• [Your instructions]: Only the line containing "## <u>M2-4 - Flip" and those after it, up to the end of the records below, are to be set down, exactly as written.
==== Data ====
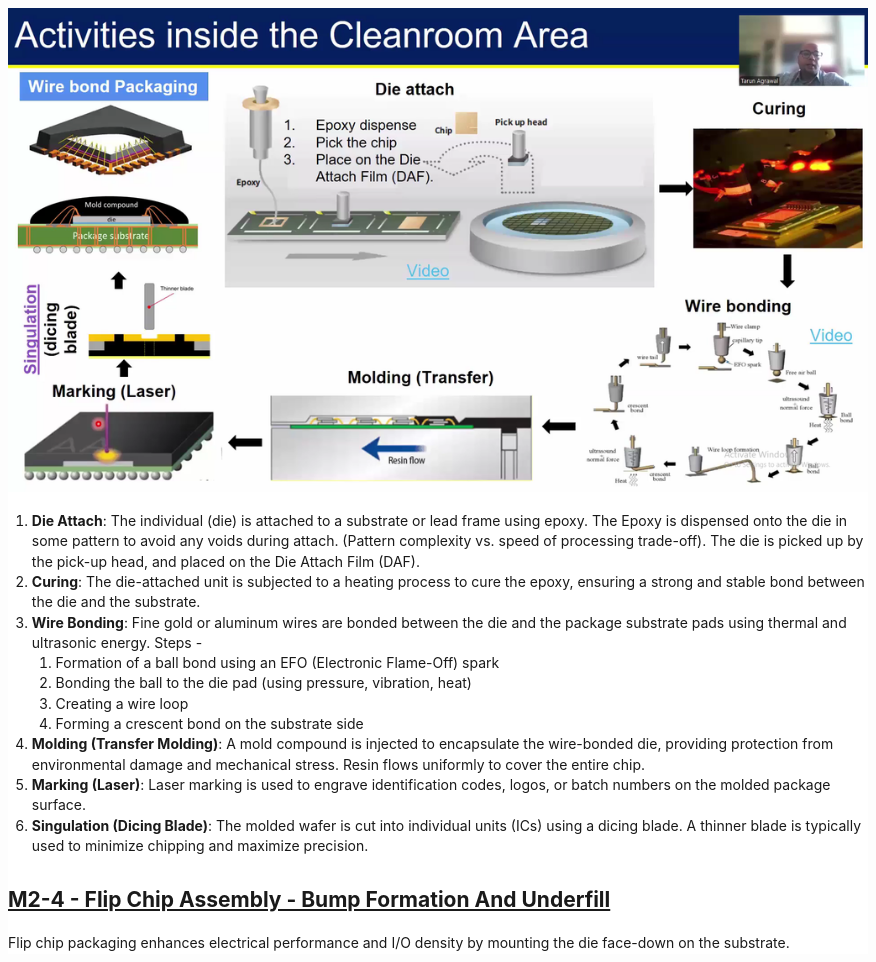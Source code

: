 ![Wire_Bond_Packaging](./docs/images/Screenshot_625.png)

1. <b>Die Attach</b>: The individual (die) is attached to a substrate or lead frame using epoxy. The Epoxy is dispensed onto the die in some pattern to avoid any voids during attach. (Pattern complexity vs. speed of processing trade-off). The die is picked up by the pick-up head, and placed on the Die Attach Film (DAF).
2. <b>Curing</b>: The die-attached unit is subjected to a heating process to cure the epoxy, ensuring a strong and stable bond between the die and the substrate.
3. <b>Wire Bonding</b>: Fine gold or aluminum wires are bonded between the die and the package substrate pads using thermal and ultrasonic energy. Steps -<br>
      1. Formation of a ball bond using an EFO (Electronic Flame-Off) spark
      2. Bonding the ball to the die pad (using pressure, vibration, heat)
      3. Creating a wire loop
      4. Forming a crescent bond on the substrate side
4. <b>Molding (Transfer Molding)</b>: A mold compound is injected to encapsulate the wire-bonded die, providing protection from environmental damage and mechanical stress. Resin flows uniformly to cover the entire chip.
5. <b>Marking (Laser)</b>: Laser marking is used to engrave identification codes, logos, or batch numbers on the molded package surface.
6. <b>Singulation (Dicing Blade)</b>: The molded wafer is cut into individual units (ICs) using a dicing blade. A thinner blade is typically used to minimize chipping and maximize precision.

## <u>M2-4 - Flip Chip Assembly - Bump Formation And Underfill</u>

Flip chip packaging enhances electrical performance and I/O density by mounting the die face-down on the substrate.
====
• [Response]:
## <u>M2-4 - Flip Chip Assembly - Bump Formation And Underfill</u>

Flip chip packaging enhances electrical performance and I/O density by mounting the die face-down on the substrate.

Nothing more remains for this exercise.